ParallelKernelBench Exposes LLM Weakness in Multi-GPU Kernels
A recent benchmark, ParallelKernelBench (PKB), has revealed significant limitations in large language models (LLMs) when tasked with generating multi-GPU CUDA kernels. Despite advances in AI-driven code generation, including tools like GPT-5.5 and Gemini 3 Pro, fewer than 31% of the 87 problems in the benchmark were solved correctly—and only a subset of those offered performance improvements over baseline implementations.
PKB is noteworthy because it shifts focus from single-GPU tasks to the more complex domain of multi-GPU workloads, which dominate production AI systems today. These workloads require efficient inter-GPU communication, often bottlenecked by bandwidth limitations on technologies like NVLink. In contrast to single-GPU kernel generation, where performance hinges on compute and memory optimization, multi-GPU tasks introduce intricate challenges around data movement and synchronization across GPUs.
Benchmark Findings
PKB evaluates LLMs on their ability to replace standard PyTorch + NCCL (NVIDIA Collective Communications Library) implementations with optimized CUDA kernels. Models were tested across 87 real-world tasks, including workloads from systems like NVIDIA's Megatron-LM and NeMo-RL. The results were underwhelming:
- In a zero-shot setting, the best-performing model (GPT-5.5) solved only 28 tasks, with 22 outperforming the baseline.
- Allowing three attempts increased success rates, but the best model still achieved a "fast1@3" score of just 31%.
Failures were attributed to both syntax-level issues (e.g., incorrect CUDA code) and deeper reasoning gaps, such as rank coordination and choosing the optimal GPU-to-GPU communication mechanisms. Stronger models consistently struggled with tasks requiring advanced abstractions like TMA (Tensor Memory Accelerator) or NVLS (NVLink Load/Store).

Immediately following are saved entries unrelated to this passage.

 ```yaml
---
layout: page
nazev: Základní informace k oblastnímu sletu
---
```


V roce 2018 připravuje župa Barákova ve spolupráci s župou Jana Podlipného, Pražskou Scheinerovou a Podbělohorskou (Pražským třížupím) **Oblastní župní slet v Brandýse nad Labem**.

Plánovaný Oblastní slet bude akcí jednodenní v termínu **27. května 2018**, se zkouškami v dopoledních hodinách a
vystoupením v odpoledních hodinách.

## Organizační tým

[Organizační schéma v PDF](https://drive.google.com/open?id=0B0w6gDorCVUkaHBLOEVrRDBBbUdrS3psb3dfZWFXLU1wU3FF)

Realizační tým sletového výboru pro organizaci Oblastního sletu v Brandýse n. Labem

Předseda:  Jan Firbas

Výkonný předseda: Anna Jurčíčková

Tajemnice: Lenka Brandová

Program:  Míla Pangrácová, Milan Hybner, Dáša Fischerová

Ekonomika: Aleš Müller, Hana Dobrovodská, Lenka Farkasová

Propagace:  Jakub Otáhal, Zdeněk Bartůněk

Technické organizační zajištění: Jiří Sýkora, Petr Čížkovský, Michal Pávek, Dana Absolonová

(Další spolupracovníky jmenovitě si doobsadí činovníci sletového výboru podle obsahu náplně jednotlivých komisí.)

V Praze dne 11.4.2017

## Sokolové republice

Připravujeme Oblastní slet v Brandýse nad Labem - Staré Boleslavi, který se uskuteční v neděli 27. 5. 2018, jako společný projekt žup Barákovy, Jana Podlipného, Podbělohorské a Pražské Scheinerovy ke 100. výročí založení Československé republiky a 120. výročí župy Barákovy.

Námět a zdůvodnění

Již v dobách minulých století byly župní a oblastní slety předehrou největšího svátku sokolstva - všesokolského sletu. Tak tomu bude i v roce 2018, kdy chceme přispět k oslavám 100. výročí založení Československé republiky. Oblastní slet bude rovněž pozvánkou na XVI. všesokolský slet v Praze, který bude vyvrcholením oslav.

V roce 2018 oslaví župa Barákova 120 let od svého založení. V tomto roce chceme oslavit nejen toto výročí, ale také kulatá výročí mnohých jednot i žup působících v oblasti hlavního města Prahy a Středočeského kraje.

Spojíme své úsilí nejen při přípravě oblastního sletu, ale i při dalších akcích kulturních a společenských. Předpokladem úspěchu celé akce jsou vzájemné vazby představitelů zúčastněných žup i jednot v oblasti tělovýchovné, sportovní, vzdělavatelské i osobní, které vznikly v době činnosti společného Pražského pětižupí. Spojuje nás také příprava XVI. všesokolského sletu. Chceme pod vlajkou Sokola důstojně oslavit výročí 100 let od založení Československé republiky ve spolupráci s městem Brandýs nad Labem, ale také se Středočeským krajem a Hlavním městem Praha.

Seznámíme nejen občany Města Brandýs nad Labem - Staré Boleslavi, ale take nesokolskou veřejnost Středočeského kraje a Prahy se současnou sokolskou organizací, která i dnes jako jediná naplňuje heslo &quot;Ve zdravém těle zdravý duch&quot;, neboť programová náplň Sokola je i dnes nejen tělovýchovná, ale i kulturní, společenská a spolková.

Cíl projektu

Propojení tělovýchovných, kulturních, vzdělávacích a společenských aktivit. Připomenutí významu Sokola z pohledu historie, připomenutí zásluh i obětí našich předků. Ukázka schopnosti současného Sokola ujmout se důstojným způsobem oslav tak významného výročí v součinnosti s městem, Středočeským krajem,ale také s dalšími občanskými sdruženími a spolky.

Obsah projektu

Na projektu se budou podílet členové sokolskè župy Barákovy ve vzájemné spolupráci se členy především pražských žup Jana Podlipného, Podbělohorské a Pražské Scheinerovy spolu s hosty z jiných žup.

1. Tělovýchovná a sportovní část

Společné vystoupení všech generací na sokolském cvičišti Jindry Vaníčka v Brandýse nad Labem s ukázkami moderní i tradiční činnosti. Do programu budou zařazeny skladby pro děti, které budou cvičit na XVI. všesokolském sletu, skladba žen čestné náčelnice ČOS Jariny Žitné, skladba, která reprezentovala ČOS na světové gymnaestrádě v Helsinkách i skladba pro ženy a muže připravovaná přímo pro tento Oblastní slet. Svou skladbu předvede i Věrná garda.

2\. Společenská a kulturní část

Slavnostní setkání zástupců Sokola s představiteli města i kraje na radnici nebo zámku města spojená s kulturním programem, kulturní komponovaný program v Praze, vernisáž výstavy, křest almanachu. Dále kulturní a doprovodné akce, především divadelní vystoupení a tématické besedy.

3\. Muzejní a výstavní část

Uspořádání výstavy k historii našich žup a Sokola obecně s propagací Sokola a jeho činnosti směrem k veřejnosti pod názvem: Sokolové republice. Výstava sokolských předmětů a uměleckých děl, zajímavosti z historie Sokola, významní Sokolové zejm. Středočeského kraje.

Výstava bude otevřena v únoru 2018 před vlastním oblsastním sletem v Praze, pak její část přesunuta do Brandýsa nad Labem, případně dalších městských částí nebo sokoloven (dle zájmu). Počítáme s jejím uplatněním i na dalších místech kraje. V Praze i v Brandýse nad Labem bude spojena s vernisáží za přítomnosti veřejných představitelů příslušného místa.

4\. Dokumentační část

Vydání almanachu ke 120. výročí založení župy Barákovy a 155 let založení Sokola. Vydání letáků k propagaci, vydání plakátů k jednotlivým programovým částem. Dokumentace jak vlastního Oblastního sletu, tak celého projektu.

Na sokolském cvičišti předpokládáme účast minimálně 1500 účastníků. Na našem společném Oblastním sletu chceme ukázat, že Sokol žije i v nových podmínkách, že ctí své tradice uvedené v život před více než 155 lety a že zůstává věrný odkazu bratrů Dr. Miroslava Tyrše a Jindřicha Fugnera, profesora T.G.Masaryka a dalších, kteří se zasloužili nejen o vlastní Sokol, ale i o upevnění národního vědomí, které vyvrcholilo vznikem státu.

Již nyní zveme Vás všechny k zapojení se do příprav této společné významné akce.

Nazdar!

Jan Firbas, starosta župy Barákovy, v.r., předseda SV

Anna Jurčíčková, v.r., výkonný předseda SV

Why Multi-GPU Is a Harder Problem
The transition from single- to multi-GPU kernel generation radically expands the problem's complexity:
- Combinatorial design space: Multi-GPU workloads mix tensor, data, expert, and sequence parallelism, each creating unique communication patterns.
- Performance bottlenecks: Unlike single-GPU setups, where compute and memory dominate, multi-GPU performance hinges on interconnect bandwidth.
- New design choices: Efficient data movement between GPUs—whether via copy engines, SM load/store, or NVLink paths—requires careful optimization.
PKB's methodology reflects these challenges. Each task starts with a PyTorch + NCCL baseline, and models are asked to generate CUDA kernels that leverage direct GPU-to-GPU communication. The benchmark spans diverse workloads, from large language model (LLM) training to graph neural network (GNN) routing and distributed FFTs.
Glimmers of Success
While the results were mixed, there were notable successes. In rare cases, models generated kernels that outperformed any publicly available implementation. For example, Gemini 3 Pro produced a custom kernel for NVIDIA NeMo-RL's GRPO training loop that fused compute and communication operations, significantly reducing latency compared to the PyTorch + NCCL reference.
Such wins highlight the potential of AI-driven kernel optimization, especially in niche areas where no optimized public references exist. However, these successes remain exceptions rather than the norm.
What Comes Next
PKB's findings underscore the need for further research into multi-GPU kernel generation. Enhancing LLM performance will likely require two major shifts:
- Feedback loops: Integrating iterative feedback (e.g., debugging, performance profiling) into the generation process could help LLMs refine their outputs.
- Training data: Expanding datasets to include more examples of multi-GPU workloads—especially those involving advanced communication primitives—may help models develop stronger priors.
PKB also suggests future benchmarks should extend beyond intra-node NVLink to inter-node fabrics like InfiniBand or RoCE, where communication complexity increases further.
Why It Matters
As AI systems scale, the efficiency of multi-GPU workloads will directly impact the cost and speed of model training and inference. PKB highlights how far LLMs still have to go before they can autonomously optimize large-scale distributed infrastructure. For developers and researchers, the benchmark sets a clear target: closing the gap between "working" distributed kernels and truly optimized ones.